Les choristes, très sollicités, ne sont pas en reste ; et les solistes sont à la hauteur – y compris les choristes promus solistes à cette occasion. Aušrinė Stundytė semble démarrer timidement ses aigus mais ne tarde pas à démontrer une aisance que le cliché voudrait insolente. Pavel Černoch peine à vraiment passer pour un salopard, mais sa voix enjambe les difficultés avec puissance et efficacité. Dmitry Ulyanov ne manque point de graves ; et aucun soliste secondaire ne dépare même si, ce soir-là, Marianne Croux, in medias res, paraît un peu courte.  Un résultat dans l’ensemble bluffant, maîtrisé et séduisant, ce qui est d’autant plus appréciable que le spectacle, lui, consterne. On pourrait certes admettre que la satisfaction musicale est l’essentiel – assurément, nous continuons d’aller à Bastille car s’y faufilent des musiques incroyables jouées par des musiciens remarquables et, en général, chantées par des artistes époustouflants. Il n’en reste pas moins choquant que des « régisseurs » sans talent s’adonnent à des saccages aussi méprisants – pour l’œuvre et le spectateur – que, hautement, méprisables.

Décor typique de l’Opéra de Paris… avec ombres portées

L’histoire : l’infant Carlos (Pavel Černoch) rencontre Élisabeth (Hibla Gerzmava) dans la forêt.

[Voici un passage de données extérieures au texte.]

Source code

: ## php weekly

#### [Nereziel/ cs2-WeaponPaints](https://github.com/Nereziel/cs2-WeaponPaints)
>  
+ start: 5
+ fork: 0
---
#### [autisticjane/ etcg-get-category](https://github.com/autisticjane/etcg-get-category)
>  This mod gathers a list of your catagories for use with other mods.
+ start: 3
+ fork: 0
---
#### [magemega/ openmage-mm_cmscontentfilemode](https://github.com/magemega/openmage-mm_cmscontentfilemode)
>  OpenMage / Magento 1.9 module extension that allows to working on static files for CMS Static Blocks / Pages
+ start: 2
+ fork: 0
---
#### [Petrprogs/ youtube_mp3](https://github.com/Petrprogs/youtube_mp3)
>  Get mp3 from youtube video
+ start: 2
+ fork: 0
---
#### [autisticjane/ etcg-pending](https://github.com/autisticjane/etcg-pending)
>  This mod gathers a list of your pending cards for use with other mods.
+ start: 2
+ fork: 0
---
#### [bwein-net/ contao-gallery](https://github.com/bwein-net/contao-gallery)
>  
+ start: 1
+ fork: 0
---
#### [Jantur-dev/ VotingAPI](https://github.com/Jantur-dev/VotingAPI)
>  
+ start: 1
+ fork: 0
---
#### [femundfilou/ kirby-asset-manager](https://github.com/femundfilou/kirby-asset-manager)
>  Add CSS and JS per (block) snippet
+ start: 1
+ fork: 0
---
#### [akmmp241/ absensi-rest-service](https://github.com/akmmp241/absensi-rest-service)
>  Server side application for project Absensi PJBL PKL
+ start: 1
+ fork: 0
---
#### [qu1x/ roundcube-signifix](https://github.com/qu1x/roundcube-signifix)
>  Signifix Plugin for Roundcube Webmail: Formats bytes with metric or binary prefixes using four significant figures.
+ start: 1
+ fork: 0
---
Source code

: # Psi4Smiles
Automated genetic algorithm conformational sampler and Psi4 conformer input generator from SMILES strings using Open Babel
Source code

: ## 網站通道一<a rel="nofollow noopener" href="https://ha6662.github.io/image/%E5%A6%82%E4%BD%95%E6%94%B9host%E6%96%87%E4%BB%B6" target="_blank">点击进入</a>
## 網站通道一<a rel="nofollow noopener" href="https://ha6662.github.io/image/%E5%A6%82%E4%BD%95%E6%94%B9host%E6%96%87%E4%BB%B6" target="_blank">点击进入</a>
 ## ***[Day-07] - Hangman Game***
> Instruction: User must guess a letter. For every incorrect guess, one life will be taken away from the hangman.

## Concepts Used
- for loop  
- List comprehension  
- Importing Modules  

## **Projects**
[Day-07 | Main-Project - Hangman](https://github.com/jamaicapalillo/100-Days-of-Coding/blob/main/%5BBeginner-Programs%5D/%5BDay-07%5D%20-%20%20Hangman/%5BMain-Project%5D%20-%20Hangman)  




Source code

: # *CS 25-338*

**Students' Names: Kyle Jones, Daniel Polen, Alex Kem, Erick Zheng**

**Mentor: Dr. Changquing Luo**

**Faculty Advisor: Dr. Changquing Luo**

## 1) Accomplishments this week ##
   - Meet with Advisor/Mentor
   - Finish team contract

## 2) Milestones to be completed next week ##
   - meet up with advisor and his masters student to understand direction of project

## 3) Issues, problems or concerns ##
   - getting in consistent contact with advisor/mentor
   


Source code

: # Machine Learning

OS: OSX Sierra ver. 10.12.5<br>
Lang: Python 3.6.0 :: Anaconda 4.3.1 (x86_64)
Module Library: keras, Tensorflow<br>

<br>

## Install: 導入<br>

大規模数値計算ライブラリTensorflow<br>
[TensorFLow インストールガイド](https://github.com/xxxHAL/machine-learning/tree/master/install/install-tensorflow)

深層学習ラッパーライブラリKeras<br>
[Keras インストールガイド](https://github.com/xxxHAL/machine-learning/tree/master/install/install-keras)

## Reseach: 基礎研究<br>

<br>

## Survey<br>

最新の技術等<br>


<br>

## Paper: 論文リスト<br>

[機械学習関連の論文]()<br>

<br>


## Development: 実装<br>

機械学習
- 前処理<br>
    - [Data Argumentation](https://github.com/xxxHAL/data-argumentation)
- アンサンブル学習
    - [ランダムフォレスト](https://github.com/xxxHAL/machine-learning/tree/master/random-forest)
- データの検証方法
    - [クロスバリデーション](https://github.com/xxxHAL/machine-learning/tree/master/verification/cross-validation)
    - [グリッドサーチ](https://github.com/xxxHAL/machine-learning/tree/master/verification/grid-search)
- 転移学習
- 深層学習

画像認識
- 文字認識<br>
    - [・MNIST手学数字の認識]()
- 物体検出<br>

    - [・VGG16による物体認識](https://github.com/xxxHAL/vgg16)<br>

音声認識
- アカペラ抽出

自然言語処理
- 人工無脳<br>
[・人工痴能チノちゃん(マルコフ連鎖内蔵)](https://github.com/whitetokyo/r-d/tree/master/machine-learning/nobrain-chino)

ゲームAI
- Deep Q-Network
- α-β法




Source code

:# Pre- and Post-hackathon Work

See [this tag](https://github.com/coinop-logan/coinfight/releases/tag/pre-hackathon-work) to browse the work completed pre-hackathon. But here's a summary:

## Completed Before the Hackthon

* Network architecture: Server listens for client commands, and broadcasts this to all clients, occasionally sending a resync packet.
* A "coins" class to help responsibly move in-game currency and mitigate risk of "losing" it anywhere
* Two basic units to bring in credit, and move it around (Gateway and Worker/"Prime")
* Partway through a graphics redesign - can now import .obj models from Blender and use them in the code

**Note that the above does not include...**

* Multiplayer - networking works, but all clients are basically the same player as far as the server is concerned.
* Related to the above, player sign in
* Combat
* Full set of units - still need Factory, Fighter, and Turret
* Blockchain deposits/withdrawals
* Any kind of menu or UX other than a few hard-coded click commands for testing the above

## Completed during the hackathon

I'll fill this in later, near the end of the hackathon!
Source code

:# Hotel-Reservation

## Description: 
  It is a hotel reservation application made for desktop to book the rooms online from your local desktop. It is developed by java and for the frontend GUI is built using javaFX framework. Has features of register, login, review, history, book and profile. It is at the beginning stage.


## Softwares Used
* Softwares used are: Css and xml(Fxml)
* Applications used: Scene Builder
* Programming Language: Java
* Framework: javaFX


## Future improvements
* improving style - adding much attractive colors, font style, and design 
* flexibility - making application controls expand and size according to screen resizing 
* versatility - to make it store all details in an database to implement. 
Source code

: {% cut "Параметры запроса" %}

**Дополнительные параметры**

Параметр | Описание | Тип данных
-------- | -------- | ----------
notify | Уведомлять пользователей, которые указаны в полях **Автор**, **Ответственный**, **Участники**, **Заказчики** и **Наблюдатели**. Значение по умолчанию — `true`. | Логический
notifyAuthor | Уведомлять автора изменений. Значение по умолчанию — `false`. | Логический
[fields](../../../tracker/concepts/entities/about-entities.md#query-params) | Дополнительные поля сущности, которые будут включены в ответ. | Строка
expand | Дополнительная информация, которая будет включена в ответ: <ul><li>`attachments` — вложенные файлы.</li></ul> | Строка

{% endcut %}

Les deux ont un big coup de cœur. Tant mieux car ils doivent tantôt se marier. Pas de bol, le roi Philippe II (Ildar Abdrazakov) préempte Zabeth au nez et à la barbichette de son fiston. Donc l’ex-future femme de Carlos devient sa marâtre (acte I). Rodrigue, marquis de Posa (Ludovic Tézier), BFF de Carlos et homme de confiance de Philippe, plaide la cause des Flamands. Philippe est plutôt inquiet de voir son fils fricoter avec sa nouvelle épouse, d’autant que le Grand Inquisiteur (Dmitry Belosselskiy) veille au grain (II). Un entracte salue cette tension après 1 h 40 de son. Lors du mariage qui marque la reprise du show, la princesse Eboli (Ekaterina Gubanova), comme n’importe qui allant à un mariage, espère lever quelqu’un, en l’espèce Carlos. Repoussée par le désintéressé, elle le menace de révéler son kif pour la reine. En attendant, alors que l’on s’apprête à continuer la fête en cramant des hérétiques, les députés flamands  demandent au roi un coup de main. Il les fait arrêter. Carlos pique une gueulante ; il est itou embastillé, et c’est la fin du III. Entracte après 40’ de musique.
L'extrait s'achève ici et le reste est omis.